| Task to complete |
Copy each line of the records that holds the string "containing".

Records excerpted from a collection:
—————

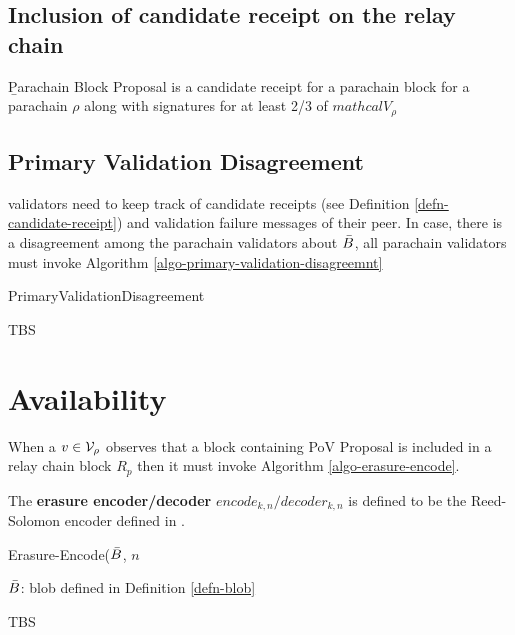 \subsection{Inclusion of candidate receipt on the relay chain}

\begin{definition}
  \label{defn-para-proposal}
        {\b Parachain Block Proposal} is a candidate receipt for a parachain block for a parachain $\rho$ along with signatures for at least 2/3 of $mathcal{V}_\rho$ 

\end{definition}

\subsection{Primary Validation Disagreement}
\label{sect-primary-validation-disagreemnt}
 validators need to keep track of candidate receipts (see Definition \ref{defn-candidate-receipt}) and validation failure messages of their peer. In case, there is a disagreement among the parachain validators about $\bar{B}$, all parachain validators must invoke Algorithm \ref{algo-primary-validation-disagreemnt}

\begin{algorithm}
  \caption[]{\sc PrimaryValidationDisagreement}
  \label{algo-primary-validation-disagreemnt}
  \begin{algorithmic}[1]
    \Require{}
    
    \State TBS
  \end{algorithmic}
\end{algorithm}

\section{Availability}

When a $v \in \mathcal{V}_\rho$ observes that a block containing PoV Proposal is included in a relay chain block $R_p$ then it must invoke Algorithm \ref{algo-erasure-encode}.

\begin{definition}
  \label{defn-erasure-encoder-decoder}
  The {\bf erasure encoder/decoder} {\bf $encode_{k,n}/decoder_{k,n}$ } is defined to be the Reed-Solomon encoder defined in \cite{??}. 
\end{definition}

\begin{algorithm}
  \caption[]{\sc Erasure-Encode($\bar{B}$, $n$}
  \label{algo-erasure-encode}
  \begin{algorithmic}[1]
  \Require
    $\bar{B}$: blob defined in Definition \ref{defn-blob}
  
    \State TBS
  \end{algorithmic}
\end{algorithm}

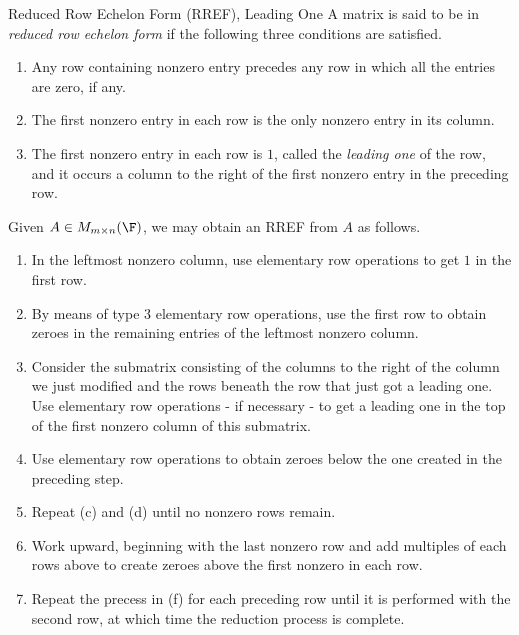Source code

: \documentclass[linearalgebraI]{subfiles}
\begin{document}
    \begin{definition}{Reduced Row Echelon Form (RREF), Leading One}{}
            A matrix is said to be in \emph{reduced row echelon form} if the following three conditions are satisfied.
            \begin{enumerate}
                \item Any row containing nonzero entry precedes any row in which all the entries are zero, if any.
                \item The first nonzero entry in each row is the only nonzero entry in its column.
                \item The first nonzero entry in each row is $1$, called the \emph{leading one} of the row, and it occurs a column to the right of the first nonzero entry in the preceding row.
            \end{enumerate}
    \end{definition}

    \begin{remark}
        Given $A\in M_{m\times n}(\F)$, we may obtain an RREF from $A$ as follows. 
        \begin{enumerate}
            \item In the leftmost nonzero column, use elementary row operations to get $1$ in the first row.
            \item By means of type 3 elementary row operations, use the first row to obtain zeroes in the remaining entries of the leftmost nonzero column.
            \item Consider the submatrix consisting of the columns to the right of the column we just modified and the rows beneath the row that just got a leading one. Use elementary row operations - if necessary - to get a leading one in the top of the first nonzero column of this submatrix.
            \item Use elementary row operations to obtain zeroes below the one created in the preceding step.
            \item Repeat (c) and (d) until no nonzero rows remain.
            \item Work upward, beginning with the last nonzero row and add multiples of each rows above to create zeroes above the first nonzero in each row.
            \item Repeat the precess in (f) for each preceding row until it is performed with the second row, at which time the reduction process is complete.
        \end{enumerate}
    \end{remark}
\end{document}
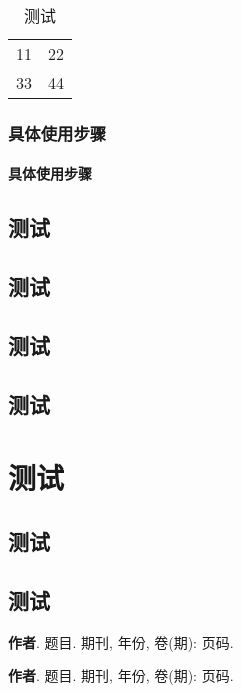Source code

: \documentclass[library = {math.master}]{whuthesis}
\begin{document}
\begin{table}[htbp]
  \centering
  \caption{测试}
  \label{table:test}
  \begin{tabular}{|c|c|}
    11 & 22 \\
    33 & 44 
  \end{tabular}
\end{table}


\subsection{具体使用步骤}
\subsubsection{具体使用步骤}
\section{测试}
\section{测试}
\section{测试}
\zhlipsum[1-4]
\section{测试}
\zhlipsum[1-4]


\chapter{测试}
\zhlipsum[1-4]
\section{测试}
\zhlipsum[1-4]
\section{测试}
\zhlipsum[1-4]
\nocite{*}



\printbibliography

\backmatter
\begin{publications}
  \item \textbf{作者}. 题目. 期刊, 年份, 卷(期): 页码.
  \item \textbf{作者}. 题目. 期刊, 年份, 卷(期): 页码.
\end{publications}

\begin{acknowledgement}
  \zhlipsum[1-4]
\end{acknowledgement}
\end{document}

—————

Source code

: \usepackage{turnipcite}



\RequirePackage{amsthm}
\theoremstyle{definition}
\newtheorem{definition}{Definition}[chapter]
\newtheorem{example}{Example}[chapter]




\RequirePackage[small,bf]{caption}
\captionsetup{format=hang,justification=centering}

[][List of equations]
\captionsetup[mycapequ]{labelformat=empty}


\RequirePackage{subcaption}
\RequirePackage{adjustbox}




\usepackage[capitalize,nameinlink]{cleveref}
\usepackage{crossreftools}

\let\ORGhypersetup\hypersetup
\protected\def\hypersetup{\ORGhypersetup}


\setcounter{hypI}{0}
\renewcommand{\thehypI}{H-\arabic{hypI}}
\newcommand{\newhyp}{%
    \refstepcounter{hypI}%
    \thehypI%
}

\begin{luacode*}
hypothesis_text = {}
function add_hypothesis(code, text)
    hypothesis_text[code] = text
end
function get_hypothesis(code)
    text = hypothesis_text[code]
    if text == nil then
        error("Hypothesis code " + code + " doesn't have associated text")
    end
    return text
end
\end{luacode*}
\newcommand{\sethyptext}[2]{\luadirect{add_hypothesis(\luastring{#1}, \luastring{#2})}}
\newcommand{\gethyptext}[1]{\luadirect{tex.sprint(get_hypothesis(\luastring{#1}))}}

—————

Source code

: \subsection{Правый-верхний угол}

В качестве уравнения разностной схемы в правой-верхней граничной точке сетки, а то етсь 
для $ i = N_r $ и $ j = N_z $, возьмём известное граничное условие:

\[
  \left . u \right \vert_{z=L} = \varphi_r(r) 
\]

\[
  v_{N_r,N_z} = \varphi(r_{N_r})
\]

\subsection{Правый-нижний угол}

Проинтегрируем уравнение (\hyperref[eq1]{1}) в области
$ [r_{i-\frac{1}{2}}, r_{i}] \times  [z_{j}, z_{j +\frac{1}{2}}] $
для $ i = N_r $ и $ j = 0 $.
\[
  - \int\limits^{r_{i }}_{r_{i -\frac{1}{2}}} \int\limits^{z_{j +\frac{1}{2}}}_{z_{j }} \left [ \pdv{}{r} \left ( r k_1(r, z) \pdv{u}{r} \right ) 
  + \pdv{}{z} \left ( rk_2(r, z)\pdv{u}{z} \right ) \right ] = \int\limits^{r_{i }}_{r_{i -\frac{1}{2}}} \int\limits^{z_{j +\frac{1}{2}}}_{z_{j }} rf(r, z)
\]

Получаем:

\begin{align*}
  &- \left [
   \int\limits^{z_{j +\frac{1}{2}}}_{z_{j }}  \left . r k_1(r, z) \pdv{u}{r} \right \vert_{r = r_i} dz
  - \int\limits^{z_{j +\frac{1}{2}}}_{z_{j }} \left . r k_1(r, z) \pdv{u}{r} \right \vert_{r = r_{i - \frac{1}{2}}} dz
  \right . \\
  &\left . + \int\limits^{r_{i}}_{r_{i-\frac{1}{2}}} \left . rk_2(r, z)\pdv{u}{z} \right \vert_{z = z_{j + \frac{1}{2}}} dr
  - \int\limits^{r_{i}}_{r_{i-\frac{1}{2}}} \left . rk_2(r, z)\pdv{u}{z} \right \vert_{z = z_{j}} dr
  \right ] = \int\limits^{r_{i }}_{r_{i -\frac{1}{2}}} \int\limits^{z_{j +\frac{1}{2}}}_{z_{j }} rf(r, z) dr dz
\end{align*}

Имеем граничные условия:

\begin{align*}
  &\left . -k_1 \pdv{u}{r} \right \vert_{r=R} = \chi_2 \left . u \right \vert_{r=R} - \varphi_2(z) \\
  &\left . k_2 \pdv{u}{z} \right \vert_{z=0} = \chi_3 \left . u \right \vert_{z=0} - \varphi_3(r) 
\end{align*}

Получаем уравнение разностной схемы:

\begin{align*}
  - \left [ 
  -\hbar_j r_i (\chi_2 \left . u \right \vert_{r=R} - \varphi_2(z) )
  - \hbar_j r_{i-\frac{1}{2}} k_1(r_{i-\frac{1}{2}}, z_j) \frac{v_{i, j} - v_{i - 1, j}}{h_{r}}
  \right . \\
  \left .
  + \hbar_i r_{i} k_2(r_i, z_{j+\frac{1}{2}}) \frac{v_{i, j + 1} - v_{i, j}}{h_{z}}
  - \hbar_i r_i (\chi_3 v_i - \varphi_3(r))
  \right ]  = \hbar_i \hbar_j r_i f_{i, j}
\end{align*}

—————

| Answer section |
When a $v \in \mathcal{V}_\rho$ observes that a block containing PoV Proposal is included in a relay chain block $R_p$ then it must invoke Algorithm \ref{algo-erasure-encode}.
                \item Any row containing nonzero entry precedes any row in which all the entries are zero, if any.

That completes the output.